2014 年 5 月 29 日
Elasticsearch (http://www.elasticsearch.org/) は、人気のあるオープンソース検索サーバーです。AWS は最近、このソフトウェアに関する 2 つの潜在的なセキュリティ問題を認識しました。これらは AWS の問題ではありませんが、お客様が確実に認識し、適切な措置を講じられるようにしたいと思いました。
最初の問題は、1.2 より前のこのソフトウェアのバージョンの安全でないデフォルト設定です。これは、CVE-2014-3120 (http://bouk.co/blog/elasticsearch-rce/) に概説されています。攻撃者はこの安全でない設定を利用し、Elasticsearch デーモンの権限で任意のコマンドを実行できます。
2 番目の問題は、Elasticsearch のすべてのバージョンに適用されるアクセス制御の欠如です。検索ポートに接続できるユーザーは誰でも、サーバー上のインデックスをクエリまたは変更できます。Elasticsearch サーバーがインターネット全体に対して開かれており、デフォルトポート 9200/tcp で実行されている場合、これらの問題は非常に大きなリスクをもたらします。

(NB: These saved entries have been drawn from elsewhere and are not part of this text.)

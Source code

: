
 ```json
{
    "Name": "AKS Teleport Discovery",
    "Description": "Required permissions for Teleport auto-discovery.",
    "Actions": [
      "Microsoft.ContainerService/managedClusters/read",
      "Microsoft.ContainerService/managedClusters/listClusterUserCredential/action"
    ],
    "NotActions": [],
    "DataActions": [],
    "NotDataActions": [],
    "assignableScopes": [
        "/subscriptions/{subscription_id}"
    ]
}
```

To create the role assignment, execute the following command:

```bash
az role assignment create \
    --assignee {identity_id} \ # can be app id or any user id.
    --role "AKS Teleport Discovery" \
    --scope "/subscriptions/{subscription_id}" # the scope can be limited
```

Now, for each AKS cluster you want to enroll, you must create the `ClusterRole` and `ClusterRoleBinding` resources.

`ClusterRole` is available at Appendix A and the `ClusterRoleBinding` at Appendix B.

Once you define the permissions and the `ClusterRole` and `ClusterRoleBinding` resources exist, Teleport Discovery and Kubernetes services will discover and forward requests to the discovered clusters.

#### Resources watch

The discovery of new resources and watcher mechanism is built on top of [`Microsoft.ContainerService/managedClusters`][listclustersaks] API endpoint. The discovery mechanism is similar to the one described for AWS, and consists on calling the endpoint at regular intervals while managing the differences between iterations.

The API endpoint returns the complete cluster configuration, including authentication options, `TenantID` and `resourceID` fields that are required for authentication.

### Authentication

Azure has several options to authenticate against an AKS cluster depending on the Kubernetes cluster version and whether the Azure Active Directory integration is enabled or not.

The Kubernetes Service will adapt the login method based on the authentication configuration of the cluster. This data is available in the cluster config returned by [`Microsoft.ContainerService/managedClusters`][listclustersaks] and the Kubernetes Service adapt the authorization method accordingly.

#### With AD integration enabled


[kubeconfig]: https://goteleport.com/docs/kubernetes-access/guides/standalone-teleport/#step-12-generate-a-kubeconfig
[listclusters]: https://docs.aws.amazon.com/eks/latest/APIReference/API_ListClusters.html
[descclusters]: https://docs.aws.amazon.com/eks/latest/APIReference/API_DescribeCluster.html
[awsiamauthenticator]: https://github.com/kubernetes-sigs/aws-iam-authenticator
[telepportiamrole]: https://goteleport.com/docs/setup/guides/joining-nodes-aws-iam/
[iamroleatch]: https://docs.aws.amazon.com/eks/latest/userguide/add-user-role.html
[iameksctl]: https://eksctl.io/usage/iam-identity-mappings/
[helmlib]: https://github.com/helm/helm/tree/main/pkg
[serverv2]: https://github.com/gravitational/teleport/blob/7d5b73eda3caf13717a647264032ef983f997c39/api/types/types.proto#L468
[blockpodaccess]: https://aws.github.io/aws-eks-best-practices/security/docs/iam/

このような問題を回避する最も効果的な方法は、インターネット上のどのホストからも検索サーバーに到達できないようにすることです。EC2 セキュリティグループを使用して、9200/tcp へのアクセスを、検索インデックスをクエリする必要があるホストのみに制限できます。EC2 セキュリティグループの詳細については、次を参照してください。http://docs.aws.amazon.com/AWSEC2/latest/UserGuide/using-network-security.html
さらに、1.2 より前のバージョンの Elasticsearch を実行している場合は、Elasticsearch の動的スクリプト実行サポートを無効にする必要があります。詳細については、こちらをご覧ください。http://bouk.co/blog/elasticsearch-rce/#how_to_secure_against_this_vulnerability
本番環境で Elasticsearch を使用している場合は、セキュリティグループを監査し、必要に応じて適切な手順を実行して Elasticsearch サーバーへのアクセスを制限することをお勧めします。